The interview was rescheduled and I was asked 3 standard OOP questions using Hackerrank. After that, the interviewer proceeded to ask me if I had any questions for him. After asking the standard questions, he said "OK let's move on to the next question of the technical portion", then he said "OK bye", and hung up the phone. I stood by the phone stunned at what just occurred. Thinking it was some kind of phone glitch, I looked at the Hacckerank session trying to chat with the interviewer. He proceeded to exit the session. These guys are cutthroat and don't even have the decency to end off a call properly.
To me, the interview process was very unfair as a result of what I've described above, and I don't believe I had a fair shot at the job at hand. I received an email later on in the day saying that "I'm not a good fit for the position". Companies need to realize that applicants are interviewing them as well. We aren't begging for a job, professionals applying to work there often times have more experience than the interviewers. Companies should recognize this and treat people with some respect.
I will not be applying to Bloomberg in the future, as I don't believe they are a good fit for me.
I applied through a recruiter. The process took 3 weeks. I interviewed at Bloomberg (New York, NY) in Jun 2014
Interview
Recruiter submitted my resume for two groups. There was one phone and two face to face interviews per group. In each round I was asked to write code. Concepts and questions asked were basic but they would mostly keep grilling on same question a lot changing the problem statement a little here and there. I would advise candidates to go through basic concepts of C++, and be prepared to write code which is almost accurate on syntax and logic, like implementing smart pointers. And be prepared on whatever is mentioned on resume, projects and specific technical challenges faced. A few times the challenges I mentioned were turned into coding questions too. All in all, I dont think Bloomberg C++ interview is too difficult to prepare for, I wasnt asked complex puzzles checking how out-of-the-box can i think, they seem to be concerned if u can code or not, not if u r a code guru.
Interview questions [1]
Question 1
The one question i could not code properly: 'write a class for implementing big numbers, really big, which cant be stored in built in types, and all operations involving numbers.' I did write something but it did not look efficient enough.

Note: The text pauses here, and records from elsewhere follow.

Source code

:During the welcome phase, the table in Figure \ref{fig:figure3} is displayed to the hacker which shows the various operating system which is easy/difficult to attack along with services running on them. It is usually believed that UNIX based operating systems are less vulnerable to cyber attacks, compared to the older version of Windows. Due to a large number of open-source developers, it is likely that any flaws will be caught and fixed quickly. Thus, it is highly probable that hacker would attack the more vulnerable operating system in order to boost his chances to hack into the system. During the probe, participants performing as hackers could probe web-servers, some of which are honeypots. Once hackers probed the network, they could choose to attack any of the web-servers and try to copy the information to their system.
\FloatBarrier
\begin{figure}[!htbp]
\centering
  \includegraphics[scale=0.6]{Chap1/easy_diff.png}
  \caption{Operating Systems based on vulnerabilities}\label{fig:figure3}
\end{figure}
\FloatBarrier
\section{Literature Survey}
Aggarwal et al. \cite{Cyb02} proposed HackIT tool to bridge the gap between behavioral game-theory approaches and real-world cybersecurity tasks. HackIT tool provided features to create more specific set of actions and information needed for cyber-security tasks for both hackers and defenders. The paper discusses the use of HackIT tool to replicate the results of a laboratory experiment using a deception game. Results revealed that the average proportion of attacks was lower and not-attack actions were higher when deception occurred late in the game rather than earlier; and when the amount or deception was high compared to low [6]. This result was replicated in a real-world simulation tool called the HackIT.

I applied through a recruiter. The process took 4 weeks. I interviewed at Bloomberg in Dec 2014
Interview
I interviewed with 4 different teams. All 4 had the same format- some questions about your resume/experience, interactive coding session using Hackerrank, and then time for you to ask the interviewer questions. One of the teams had a pre-requisite of a take-home Hackerrank exam. You have two days to complete it. It was actually somewhat related to that team's real-world work so that was fun. I finished it in about 6 hrs.